Brand new ankylosaur was published today. This is really wonderful news, because it's an extremely basal ankylosaur. It's from the Middle Jurassic of China, from the same formation you find guys like Gasosaurus and Mamechiosaurus. What's interesting is that this new guy, Xixianankyus (she-SHE-yan-kus) does not have the typical wide body and head full of osteoderms that later ankylosaurs have.
Rather, its skull is relatively free of osteoderms except for large scutes above the palpebral bones, which implies that that skull protection evolved to shield the eyes first before spreading around the rest of the head. The body is also covered in rows of small scutes, somewhat like the case in Scutosaurus, but they are larger than in that English taxon, and what's more, there are small triangular spikes arranged in a half-circle from shoulder to shoulder, across the back.
But that's not even the strangest thing: Xixiankyus was bipedal. Or at the very least, would not have found bipedality uncomfortable. It may have habituatially stood quadrupedally, but probably walked and ran bipedally.

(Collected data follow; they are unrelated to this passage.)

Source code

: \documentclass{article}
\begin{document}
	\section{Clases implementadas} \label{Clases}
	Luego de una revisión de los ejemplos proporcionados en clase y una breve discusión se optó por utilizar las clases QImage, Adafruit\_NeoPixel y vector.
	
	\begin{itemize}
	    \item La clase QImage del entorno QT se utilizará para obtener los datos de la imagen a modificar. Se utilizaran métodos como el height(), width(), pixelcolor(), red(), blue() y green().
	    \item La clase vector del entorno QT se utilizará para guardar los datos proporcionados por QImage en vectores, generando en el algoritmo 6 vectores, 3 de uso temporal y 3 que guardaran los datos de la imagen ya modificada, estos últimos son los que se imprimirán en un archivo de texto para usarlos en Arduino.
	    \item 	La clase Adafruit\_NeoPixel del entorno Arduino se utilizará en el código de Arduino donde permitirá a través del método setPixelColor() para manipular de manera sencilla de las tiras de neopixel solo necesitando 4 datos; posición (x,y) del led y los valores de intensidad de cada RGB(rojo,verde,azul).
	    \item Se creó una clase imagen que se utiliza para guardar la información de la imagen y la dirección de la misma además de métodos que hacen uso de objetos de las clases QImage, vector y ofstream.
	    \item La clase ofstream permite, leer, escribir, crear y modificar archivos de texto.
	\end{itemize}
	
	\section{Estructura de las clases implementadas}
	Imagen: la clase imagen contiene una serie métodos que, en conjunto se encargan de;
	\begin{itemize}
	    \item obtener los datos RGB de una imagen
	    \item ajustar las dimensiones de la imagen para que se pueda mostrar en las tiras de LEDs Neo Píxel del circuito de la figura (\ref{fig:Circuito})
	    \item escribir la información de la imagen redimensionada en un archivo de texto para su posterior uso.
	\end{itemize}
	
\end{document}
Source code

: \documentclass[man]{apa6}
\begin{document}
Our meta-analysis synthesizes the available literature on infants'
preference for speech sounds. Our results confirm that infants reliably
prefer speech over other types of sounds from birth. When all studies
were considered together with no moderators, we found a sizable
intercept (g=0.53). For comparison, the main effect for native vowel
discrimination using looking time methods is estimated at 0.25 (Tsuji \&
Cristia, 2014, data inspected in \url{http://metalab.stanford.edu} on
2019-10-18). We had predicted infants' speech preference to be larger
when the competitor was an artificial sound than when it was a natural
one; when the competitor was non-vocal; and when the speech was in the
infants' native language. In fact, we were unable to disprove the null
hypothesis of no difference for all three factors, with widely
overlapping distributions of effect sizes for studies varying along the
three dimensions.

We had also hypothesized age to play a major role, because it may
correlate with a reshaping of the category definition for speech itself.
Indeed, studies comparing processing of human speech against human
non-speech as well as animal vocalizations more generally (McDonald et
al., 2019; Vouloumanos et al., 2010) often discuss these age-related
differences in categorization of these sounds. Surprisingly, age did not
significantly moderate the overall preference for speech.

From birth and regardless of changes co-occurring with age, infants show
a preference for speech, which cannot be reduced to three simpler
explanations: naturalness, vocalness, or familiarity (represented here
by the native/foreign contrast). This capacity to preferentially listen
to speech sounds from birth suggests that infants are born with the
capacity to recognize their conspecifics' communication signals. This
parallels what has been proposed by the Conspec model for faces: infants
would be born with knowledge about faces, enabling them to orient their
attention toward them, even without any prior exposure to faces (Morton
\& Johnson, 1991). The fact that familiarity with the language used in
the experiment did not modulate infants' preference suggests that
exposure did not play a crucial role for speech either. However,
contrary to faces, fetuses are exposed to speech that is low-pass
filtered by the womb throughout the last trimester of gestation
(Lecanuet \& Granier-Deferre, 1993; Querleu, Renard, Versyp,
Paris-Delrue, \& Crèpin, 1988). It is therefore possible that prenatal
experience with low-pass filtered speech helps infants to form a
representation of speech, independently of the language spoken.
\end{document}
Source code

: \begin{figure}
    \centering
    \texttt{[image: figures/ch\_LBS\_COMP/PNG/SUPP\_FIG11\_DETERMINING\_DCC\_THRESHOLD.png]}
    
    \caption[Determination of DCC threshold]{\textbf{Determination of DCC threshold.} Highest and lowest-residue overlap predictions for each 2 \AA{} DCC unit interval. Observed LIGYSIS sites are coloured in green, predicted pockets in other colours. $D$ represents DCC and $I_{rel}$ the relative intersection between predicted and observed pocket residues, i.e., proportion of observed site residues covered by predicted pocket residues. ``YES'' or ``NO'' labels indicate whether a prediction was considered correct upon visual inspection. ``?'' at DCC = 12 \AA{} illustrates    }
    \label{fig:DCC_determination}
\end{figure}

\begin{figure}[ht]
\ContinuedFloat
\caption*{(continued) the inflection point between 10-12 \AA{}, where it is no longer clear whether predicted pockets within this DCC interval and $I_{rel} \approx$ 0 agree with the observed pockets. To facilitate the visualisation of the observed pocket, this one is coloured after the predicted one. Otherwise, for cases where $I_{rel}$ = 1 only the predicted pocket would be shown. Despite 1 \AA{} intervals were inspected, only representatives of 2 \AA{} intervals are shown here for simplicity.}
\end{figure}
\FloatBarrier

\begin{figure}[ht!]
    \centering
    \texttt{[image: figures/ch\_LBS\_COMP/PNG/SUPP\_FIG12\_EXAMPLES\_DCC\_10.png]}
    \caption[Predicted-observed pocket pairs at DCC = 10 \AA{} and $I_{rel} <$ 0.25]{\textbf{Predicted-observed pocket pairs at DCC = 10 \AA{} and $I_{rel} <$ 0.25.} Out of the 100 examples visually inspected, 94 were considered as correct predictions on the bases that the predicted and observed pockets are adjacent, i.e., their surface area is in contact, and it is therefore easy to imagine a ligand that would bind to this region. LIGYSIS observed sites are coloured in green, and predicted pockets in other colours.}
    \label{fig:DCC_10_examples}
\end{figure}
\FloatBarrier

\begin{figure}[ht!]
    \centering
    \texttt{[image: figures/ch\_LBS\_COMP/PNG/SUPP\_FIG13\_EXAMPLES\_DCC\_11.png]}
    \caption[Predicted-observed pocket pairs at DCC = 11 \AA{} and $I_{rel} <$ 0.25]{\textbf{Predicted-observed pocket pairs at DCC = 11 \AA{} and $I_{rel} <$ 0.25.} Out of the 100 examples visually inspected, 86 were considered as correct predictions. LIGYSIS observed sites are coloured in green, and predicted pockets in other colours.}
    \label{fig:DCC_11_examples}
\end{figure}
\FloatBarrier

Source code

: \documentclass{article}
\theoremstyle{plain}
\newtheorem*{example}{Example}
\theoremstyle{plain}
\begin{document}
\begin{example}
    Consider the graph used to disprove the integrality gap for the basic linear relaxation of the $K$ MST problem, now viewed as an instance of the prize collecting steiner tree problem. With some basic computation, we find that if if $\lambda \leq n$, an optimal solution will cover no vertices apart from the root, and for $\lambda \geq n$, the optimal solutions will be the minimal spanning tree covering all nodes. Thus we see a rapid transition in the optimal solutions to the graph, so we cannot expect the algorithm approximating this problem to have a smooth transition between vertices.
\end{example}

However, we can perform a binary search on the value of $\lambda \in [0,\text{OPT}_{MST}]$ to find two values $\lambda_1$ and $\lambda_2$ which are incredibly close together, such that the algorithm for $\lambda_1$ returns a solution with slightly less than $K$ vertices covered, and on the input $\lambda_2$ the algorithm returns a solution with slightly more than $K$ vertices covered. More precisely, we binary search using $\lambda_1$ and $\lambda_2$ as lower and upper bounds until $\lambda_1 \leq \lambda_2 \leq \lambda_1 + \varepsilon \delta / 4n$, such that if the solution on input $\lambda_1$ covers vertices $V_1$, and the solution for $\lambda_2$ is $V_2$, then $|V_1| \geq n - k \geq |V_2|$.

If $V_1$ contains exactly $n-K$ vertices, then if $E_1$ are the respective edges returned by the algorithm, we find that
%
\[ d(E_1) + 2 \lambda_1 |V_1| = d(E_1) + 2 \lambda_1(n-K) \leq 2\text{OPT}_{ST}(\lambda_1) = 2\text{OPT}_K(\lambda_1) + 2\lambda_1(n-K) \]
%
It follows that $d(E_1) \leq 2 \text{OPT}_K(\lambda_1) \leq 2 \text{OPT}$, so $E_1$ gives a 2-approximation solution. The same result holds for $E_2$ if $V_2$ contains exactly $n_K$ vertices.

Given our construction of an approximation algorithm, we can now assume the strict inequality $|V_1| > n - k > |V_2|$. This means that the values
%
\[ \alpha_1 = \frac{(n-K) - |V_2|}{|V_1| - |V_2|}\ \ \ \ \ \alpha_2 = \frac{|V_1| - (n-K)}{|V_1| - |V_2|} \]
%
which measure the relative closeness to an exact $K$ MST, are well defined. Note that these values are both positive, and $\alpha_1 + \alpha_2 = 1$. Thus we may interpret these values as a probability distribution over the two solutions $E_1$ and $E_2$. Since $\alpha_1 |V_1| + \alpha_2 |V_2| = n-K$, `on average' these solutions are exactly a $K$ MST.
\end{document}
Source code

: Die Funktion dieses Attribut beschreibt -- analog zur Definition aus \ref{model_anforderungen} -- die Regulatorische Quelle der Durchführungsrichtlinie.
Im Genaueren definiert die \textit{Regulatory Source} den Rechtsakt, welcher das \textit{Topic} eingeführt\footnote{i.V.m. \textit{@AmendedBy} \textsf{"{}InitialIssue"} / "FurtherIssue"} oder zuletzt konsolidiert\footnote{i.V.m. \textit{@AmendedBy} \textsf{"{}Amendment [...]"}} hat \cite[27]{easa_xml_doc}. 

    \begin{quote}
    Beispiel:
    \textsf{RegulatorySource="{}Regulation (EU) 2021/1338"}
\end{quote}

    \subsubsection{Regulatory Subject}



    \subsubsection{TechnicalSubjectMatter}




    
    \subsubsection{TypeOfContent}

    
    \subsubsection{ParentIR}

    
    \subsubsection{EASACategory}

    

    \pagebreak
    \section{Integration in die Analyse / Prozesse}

The really wierd detail is that Xixiankyus shows more skeletal similarities to basal ornithopods than to stegosaurs. Unless this is a case of rampant convergence, this fact renders the notion of a monophyletic "Thyreophora" moot. Stegosaurs and ankylosaurs are NOT closely related, and the later is closer to duckbills. I've only skimmed the paper, but this is pretty heavy stuff. The first specimen of Ankylosaurus was actually thought to BE a stegosaur, so...yeah. Weird.
If I find a good reconstruction, I'll post it (maybe I'll just draw my own), because this guy is rockin'!